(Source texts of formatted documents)

------------

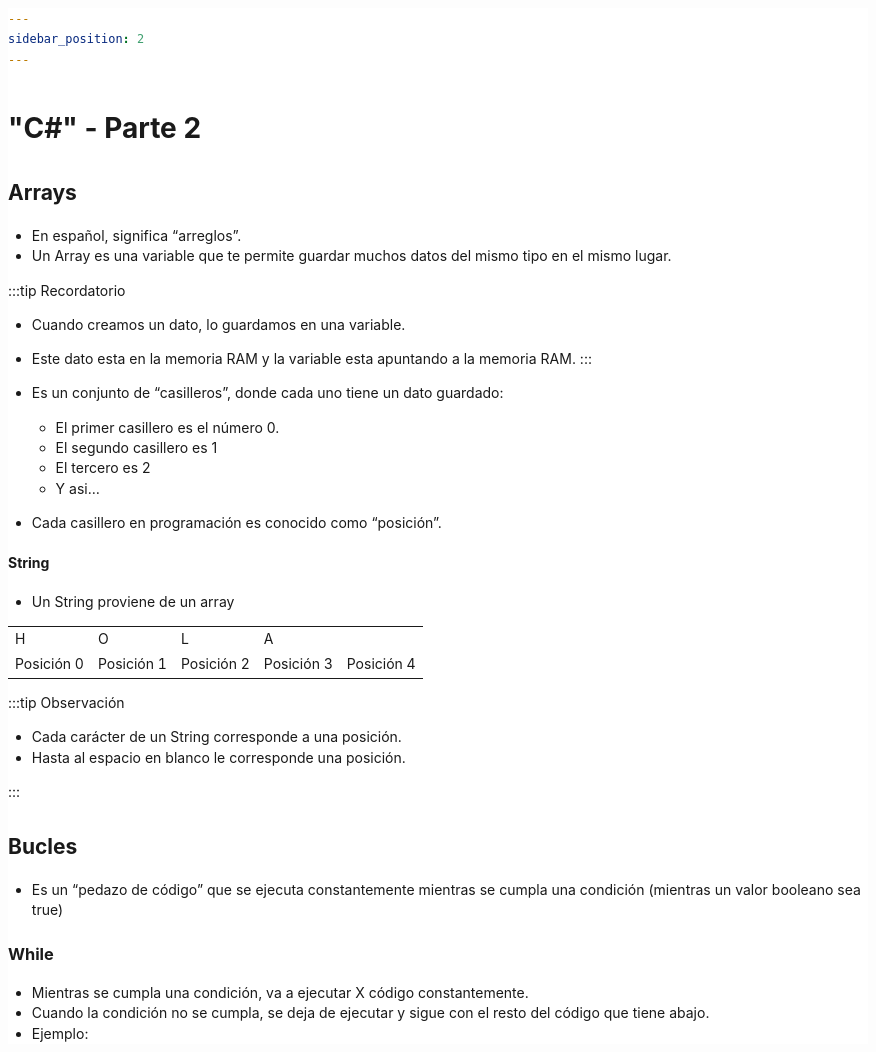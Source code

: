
 ```yaml
---
sidebar_position: 2
---
```

# "C#" - Parte 2

## Arrays
- En español, significa “arreglos”.
- Un Array es una variable que te permite guardar muchos datos del mismo tipo en el mismo lugar.
  
:::tip Recordatorio
- Cuando creamos un dato, lo guardamos en una variable.
- Este dato esta en la memoria RAM y la variable esta apuntando a la memoria RAM.
:::

- Es un conjunto de “casilleros”, donde cada uno tiene un dato guardado:
    - El primer casillero es el número 0.
    - El segundo casillero es 1
    - El tercero es 2
    - Y asi…
- Cada casillero en programación es conocido como “posición”.


#### String
- Un String proviene de un array

|   |    |  |   |   |
| - | - | - | - | - |
| H | O | L | A |  |
| Posición 0 |Posición 1 | Posición 2 | Posición 3 | Posición 4 |

:::tip Observación
- Cada carácter de un String corresponde a una posición.
- Hasta al espacio en blanco le corresponde una posición.


:::


## Bucles
- Es un “pedazo de código” que se ejecuta constantemente mientras se cumpla una condición (mientras un valor booleano sea true)


### While
- Mientras se cumpla una condición, va a ejecutar X código constantemente.
- Cuando la condición no se cumpla, se deja de ejecutar y sigue con el resto del código que tiene abajo.
- Ejemplo:
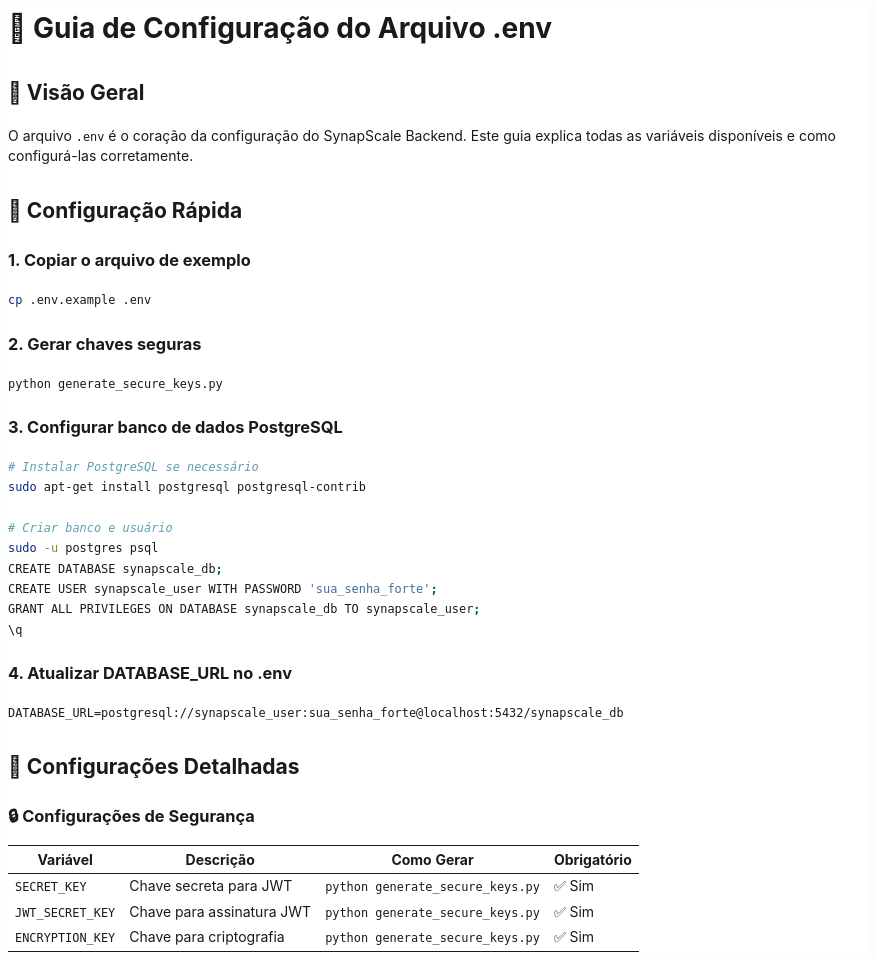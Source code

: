 # 🔧 Guia de Configuração do Arquivo .env

## 📖 Visão Geral

O arquivo `.env` é o coração da configuração do SynapScale Backend. Este guia explica todas as variáveis disponíveis e como configurá-las corretamente.

## 🚀 Configuração Rápida

### 1. Copiar o arquivo de exemplo
```bash
cp .env.example .env
```

### 2. Gerar chaves seguras
```bash
python generate_secure_keys.py
```

### 3. Configurar banco de dados PostgreSQL
```bash
# Instalar PostgreSQL se necessário
sudo apt-get install postgresql postgresql-contrib

# Criar banco e usuário
sudo -u postgres psql
CREATE DATABASE synapscale_db;
CREATE USER synapscale_user WITH PASSWORD 'sua_senha_forte';
GRANT ALL PRIVILEGES ON DATABASE synapscale_db TO synapscale_user;
\q
```

### 4. Atualizar DATABASE_URL no .env
```env
DATABASE_URL=postgresql://synapscale_user:sua_senha_forte@localhost:5432/synapscale_db
```

## 📝 Configurações Detalhadas

### 🔒 Configurações de Segurança

| Variável | Descrição | Como Gerar | Obrigatório |
|----------|-----------|------------|-------------|
| `SECRET_KEY` | Chave secreta para JWT | `python generate_secure_keys.py` | ✅ Sim |
| `JWT_SECRET_KEY` | Chave para assinatura JWT | `python generate_secure_keys.py` | ✅ Sim |
| `ENCRYPTION_KEY` | Chave para criptografia | `python generate_secure_keys.py` | ✅ Sim |
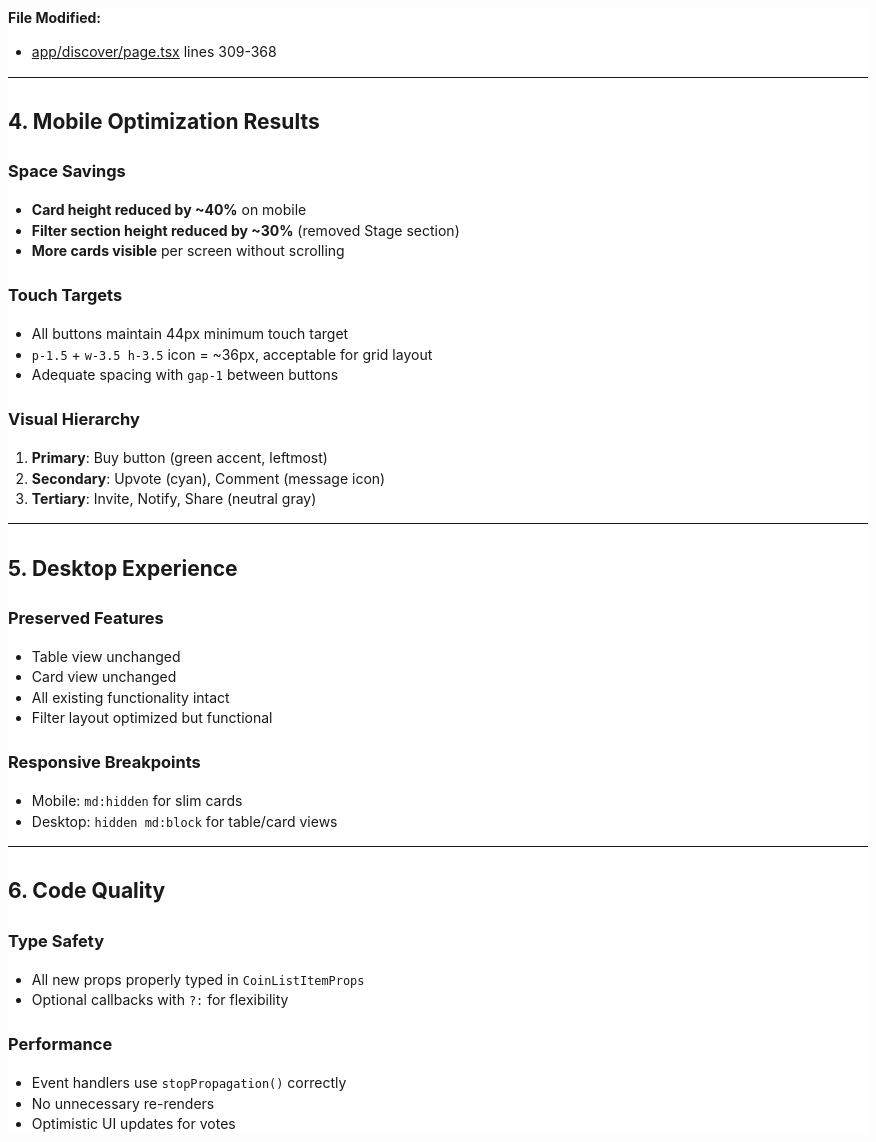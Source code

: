 **File Modified:**
- [app/discover/page.tsx](app/discover/page.tsx) lines 309-368

---

## 4. Mobile Optimization Results

### Space Savings
- **Card height reduced by ~40%** on mobile
- **Filter section height reduced by ~30%** (removed Stage section)
- **More cards visible** per screen without scrolling

### Touch Targets
- All buttons maintain 44px minimum touch target
- `p-1.5` + `w-3.5 h-3.5` icon = ~36px, acceptable for grid layout
- Adequate spacing with `gap-1` between buttons

### Visual Hierarchy
1. **Primary**: Buy button (green accent, leftmost)
2. **Secondary**: Upvote (cyan), Comment (message icon)
3. **Tertiary**: Invite, Notify, Share (neutral gray)

---

## 5. Desktop Experience

### Preserved Features
- Table view unchanged
- Card view unchanged
- All existing functionality intact
- Filter layout optimized but functional

### Responsive Breakpoints
- Mobile: `md:hidden` for slim cards
- Desktop: `hidden md:block` for table/card views

---

## 6. Code Quality

### Type Safety
- All new props properly typed in `CoinListItemProps`
- Optional callbacks with `?:` for flexibility

### Performance
- Event handlers use `stopPropagation()` correctly
- No unnecessary re-renders
- Optimistic UI updates for votes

------------

» Required action
Range to copy from the records above: the line containing "### 4. Atualizar DATABASE_URL no .env" to the line containing "### Type Safety", both included. Output those lines exactly and only those, skipping pictures.

» Finished task
### 4. Atualizar DATABASE_URL no .env
```env
DATABASE_URL=postgresql://synapscale_user:sua_senha_forte@localhost:5432/synapscale_db
```

## 📝 Configurações Detalhadas

### 🔒 Configurações de Segurança

| Variável | Descrição | Como Gerar | Obrigatório |
|----------|-----------|------------|-------------|
| `SECRET_KEY` | Chave secreta para JWT | `python generate_secure_keys.py` | ✅ Sim |
| `JWT_SECRET_KEY` | Chave para assinatura JWT | `python generate_secure_keys.py` | ✅ Sim |
| `ENCRYPTION_KEY` | Chave para criptografia | `python generate_secure_keys.py` | ✅ Sim |
Source code

: **File Modified:**
- [app/discover/page.tsx](app/discover/page.tsx) lines 309-368

---

## 4. Mobile Optimization Results

### Space Savings
- **Card height reduced by ~40%** on mobile
- **Filter section height reduced by ~30%** (removed Stage section)
- **More cards visible** per screen without scrolling

### Touch Targets
- All buttons maintain 44px minimum touch target
- `p-1.5` + `w-3.5 h-3.5` icon = ~36px, acceptable for grid layout
- Adequate spacing with `gap-1` between buttons

### Visual Hierarchy
1. **Primary**: Buy button (green accent, leftmost)
2. **Secondary**: Upvote (cyan), Comment (message icon)
3. **Tertiary**: Invite, Notify, Share (neutral gray)

---

## 5. Desktop Experience

### Preserved Features
- Table view unchanged
- Card view unchanged
- All existing functionality intact
- Filter layout optimized but functional

### Responsive Breakpoints
- Mobile: `md:hidden` for slim cards
- Desktop: `hidden md:block` for table/card views

---

## 6. Code Quality

### Type Safety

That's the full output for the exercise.